The Right Side Of History
A favourite trope of historical dramas is the “That Aged Poorly” dinner party scene: Around a rich-food-laden table, aristocrats/tycoons/intellectuals smugly discuss a then-topical matter and spout views that we viewers now know, with the benefit of our many years of hindsight, are Recklessly Complacent or Deeply Problematic—or both.
In between mouthfuls of food, a confident, redfaced, upper-class Englishman in a dinner jacket will pronounce: “That Hitler’s a bally angry-sounding chappie, but he’s not done England any wrong, and I can’t help thinking he might be on to something when it comes to the Jews!”
When the great numbers of “progressives” who believe that progress always means “the continuing benevolent movement of social mores in the direction of my own prejudices” encounter resistance to what they believe to be positive societal change, they imagine that their opponents will, one day, be portrayed like this—in some future, more enlightened, time; a time when everyone will understand that they, the “progressives”, were self-evidently morally superior and those who opposed them were wicked, or, at best, fools.

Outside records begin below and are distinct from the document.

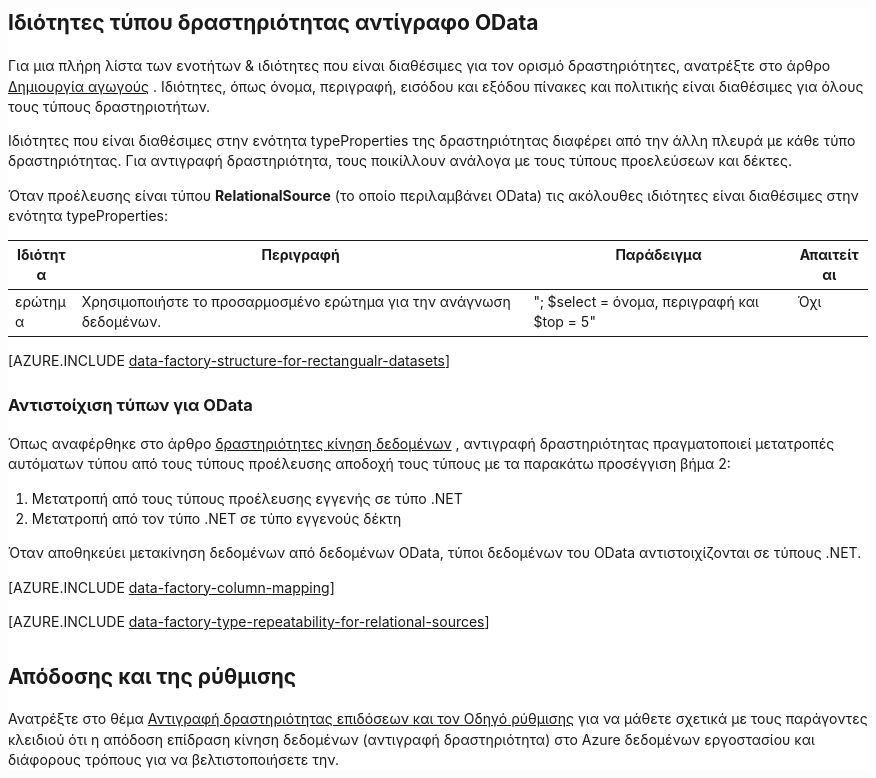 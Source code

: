 ## <a name="odata-copy-activity-type-properties"></a>Ιδιότητες τύπου δραστηριότητας αντίγραφο OData

Για μια πλήρη λίστα των ενοτήτων & ιδιότητες που είναι διαθέσιμες για τον ορισμό δραστηριότητες, ανατρέξτε στο άρθρο [Δημιουργία αγωγούς](data-factory-create-pipelines.md) . Ιδιότητες, όπως όνομα, περιγραφή, εισόδου και εξόδου πίνακες και πολιτικής είναι διαθέσιμες για όλους τους τύπους δραστηριοτήτων. 

Ιδιότητες που είναι διαθέσιμες στην ενότητα typeProperties της δραστηριότητας διαφέρει από την άλλη πλευρά με κάθε τύπο δραστηριότητας. Για αντιγραφή δραστηριότητα, τους ποικίλλουν ανάλογα με τους τύπους προελεύσεων και δέκτες.

Όταν προέλευσης είναι τύπου **RelationalSource** (το οποίο περιλαμβάνει OData) τις ακόλουθες ιδιότητες είναι διαθέσιμες στην ενότητα typeProperties:

| Ιδιότητα | Περιγραφή | Παράδειγμα | Απαιτείται |
| -------- | ----------- | -------------- | -------- |
| ερώτημα | Χρησιμοποιήστε το προσαρμοσμένο ερώτημα για την ανάγνωση δεδομένων. | "; $select = όνομα, περιγραφή και $top = 5" | Όχι | 

[AZURE.INCLUDE [data-factory-structure-for-rectangualr-datasets](../../includes/data-factory-structure-for-rectangualr-datasets.md)]

### <a name="type-mapping-for-odata"></a>Αντιστοίχιση τύπων για OData

Όπως αναφέρθηκε στο άρθρο [δραστηριότητες κίνηση δεδομένων](data-factory-data-movement-activities.md) , αντιγραφή δραστηριότητας πραγματοποιεί μετατροπές αυτόματων τύπου από τους τύπους προέλευσης αποδοχή τους τύπους με τα παρακάτω προσέγγιση βήμα 2:

1. Μετατροπή από τους τύπους προέλευσης εγγενής σε τύπο .NET
2. Μετατροπή από τον τύπο .NET σε τύπο εγγενούς δέκτη

Όταν αποθηκεύει μετακίνηση δεδομένων από δεδομένων OData, τύποι δεδομένων του OData αντιστοιχίζονται σε τύπους .NET.


[AZURE.INCLUDE [data-factory-column-mapping](../../includes/data-factory-column-mapping.md)]

[AZURE.INCLUDE [data-factory-type-repeatability-for-relational-sources](../../includes/data-factory-type-repeatability-for-relational-sources.md)]

## <a name="performance-and-tuning"></a>Απόδοσης και της ρύθμισης  
Ανατρέξτε στο θέμα [Αντιγραφή δραστηριότητας επιδόσεων και τον Οδηγό ρύθμισης](data-factory-copy-activity-performance.md) για να μάθετε σχετικά με τους παράγοντες κλειδιού ότι η απόδοση επίδραση κίνηση δεδομένων (αντιγραφή δραστηριότητα) στο Azure δεδομένων εργοστασίου και διάφορους τρόπους για να βελτιστοποιήσετε την.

A crucial element in these vignettes is that the ruddy wrongthinkers on screen are portrayed in a context of ease and comfort—not only material comfort, but the comfort that comes from believing their conclusions are unlikely to be challenged by their fellows, the comfort that comes from being surrounded by those one trusts and trusts to assent.
Which reminds me of something more mundane…
What would you say is your worst fault?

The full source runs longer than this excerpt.